Some machines are more intolerant than others. The more rollers in the machine, the more trouble. Nipped rollers have almost no tolerance to slackness, whether caused by baggy webs or roller geometry error. The tighter the required path control, such as with multi-station printing registration, the more trouble. Finally, thin and high-modulus webs are more trouble.
Do spreaders help much to nurse a baggy web through? The experience of countless operators, using countless spreading devices on countless webs, suggests not. Even if spreaders do help, it is so localized as to provide no overall benefit. So what if you can nurse the web through one difficult span? What about the seven spans that precede the spreader and the five that follow it? Are you going to put a spreader in every span? While it may be only some roller positions that turn bagginess into real trouble, intolerant positions are likely to include all nips and most highly wrapped or grippy rollers.

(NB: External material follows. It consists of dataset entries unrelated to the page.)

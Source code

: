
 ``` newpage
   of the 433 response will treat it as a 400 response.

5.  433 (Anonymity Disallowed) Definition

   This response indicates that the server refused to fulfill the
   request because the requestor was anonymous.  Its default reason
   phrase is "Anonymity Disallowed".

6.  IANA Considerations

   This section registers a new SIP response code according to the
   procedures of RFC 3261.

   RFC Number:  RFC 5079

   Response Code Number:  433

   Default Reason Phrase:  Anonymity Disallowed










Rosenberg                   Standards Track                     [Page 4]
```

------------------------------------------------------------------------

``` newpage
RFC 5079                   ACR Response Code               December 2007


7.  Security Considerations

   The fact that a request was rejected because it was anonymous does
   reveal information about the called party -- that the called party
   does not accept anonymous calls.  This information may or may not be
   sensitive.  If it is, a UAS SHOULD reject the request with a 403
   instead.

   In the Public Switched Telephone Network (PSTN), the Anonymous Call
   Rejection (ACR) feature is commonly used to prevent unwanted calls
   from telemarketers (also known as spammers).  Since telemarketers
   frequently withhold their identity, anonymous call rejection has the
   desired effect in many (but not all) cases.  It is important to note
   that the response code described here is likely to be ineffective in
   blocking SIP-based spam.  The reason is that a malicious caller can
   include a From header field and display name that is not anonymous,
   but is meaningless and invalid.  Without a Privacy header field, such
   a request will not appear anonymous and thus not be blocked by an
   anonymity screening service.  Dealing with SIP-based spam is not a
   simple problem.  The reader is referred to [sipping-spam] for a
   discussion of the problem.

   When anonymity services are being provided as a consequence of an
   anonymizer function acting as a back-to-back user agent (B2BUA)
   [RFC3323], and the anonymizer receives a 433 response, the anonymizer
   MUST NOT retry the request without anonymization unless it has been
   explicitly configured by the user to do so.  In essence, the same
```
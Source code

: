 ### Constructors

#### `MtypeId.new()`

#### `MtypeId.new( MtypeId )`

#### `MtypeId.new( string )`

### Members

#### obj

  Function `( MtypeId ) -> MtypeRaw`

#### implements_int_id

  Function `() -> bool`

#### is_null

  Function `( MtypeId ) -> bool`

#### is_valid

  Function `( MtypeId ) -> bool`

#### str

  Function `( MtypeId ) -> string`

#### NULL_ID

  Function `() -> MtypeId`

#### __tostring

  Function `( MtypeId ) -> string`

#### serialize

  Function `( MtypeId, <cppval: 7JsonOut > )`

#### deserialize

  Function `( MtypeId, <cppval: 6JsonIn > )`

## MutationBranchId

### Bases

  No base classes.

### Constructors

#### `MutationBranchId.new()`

Then there is the problem of how much spreading is needed and how to adjust for changing conditions. Severe bagginess may require more spreading than on a flatter web. Also, a low-modulus web can tolerate more spreading without misbehaving than a high modulus web. Is your spreader adjustable? Most are not, especially if you consider that the re-aiming bow roller orientation does not adjust spreading power for the traction mode.
So why doesn't spreading work very well, if at all, for bagginess? There are many reasons. First, the nature of bagginess is extra length in the MD. On the other hand, spreading creates extra width in the CD. It is hard to see how these different directions couple together.
Second, the defect is a profile problem—yet most spreaders are not profileable. In other words, each CD position is treated the same as its neighbor. Thus, you might have too much spreading in the non-baggy lane and too little in the baggy lane. Lastly, baggy edges are one of the more common profiles. Yet the two strongest spreaders, the bowed roller and the bent pipe, cannot even touch the edges if they are baggy.
So what should you do if you have to run baggy webs? The first thing to try is to adjust tensions. Next, try spreaders of various styles. However, if tension and spreading don't do it—and it probably won't—you are pretty much stuck. This is an unpleasant answer because people want some way to salvage less-than-perfect webs. However, we should spend less effort trying to save troubled webs and more effort in not making or buying them, in the first place.